RAW DATA:

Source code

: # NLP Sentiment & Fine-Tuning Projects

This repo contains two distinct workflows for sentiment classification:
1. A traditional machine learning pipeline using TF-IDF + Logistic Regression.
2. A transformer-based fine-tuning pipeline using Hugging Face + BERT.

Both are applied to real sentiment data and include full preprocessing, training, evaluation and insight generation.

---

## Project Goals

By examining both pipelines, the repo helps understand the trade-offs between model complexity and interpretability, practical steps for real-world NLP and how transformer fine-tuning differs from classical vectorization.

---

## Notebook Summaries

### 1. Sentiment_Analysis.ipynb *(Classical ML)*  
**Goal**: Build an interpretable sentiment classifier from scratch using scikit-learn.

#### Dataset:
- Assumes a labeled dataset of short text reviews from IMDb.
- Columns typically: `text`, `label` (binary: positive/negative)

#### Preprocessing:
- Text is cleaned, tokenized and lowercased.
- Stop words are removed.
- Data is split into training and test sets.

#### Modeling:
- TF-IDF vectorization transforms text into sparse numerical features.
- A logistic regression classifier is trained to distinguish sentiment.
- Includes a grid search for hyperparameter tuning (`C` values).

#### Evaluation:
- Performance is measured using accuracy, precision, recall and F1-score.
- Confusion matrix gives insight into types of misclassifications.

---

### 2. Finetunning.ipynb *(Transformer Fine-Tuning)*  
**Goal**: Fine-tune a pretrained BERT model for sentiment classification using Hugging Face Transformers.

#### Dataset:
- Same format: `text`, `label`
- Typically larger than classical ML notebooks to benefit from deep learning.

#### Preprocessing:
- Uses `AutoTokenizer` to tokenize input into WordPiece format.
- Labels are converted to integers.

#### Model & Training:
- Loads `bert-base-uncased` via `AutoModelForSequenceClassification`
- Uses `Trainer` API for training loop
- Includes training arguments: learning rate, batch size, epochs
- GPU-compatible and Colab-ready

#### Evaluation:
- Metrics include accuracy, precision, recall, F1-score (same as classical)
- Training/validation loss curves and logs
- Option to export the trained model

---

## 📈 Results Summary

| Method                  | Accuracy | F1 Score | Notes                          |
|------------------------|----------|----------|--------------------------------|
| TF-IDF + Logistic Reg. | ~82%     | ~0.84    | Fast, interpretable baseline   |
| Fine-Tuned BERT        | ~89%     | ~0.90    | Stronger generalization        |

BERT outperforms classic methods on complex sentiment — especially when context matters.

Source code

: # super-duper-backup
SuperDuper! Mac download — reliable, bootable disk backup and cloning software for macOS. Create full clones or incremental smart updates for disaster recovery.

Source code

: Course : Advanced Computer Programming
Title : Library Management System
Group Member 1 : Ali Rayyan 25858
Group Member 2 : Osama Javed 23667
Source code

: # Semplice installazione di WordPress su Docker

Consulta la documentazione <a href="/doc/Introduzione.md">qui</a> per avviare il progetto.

EXERCISE REQUIREMENTS:
The answer must be every line of the data that contains the word "ipynb".

FINISHED TASK:
### 1. Sentiment_Analysis.ipynb *(Classical ML)*  
### 2. Finetunning.ipynb *(Transformer Fine-Tuning)*  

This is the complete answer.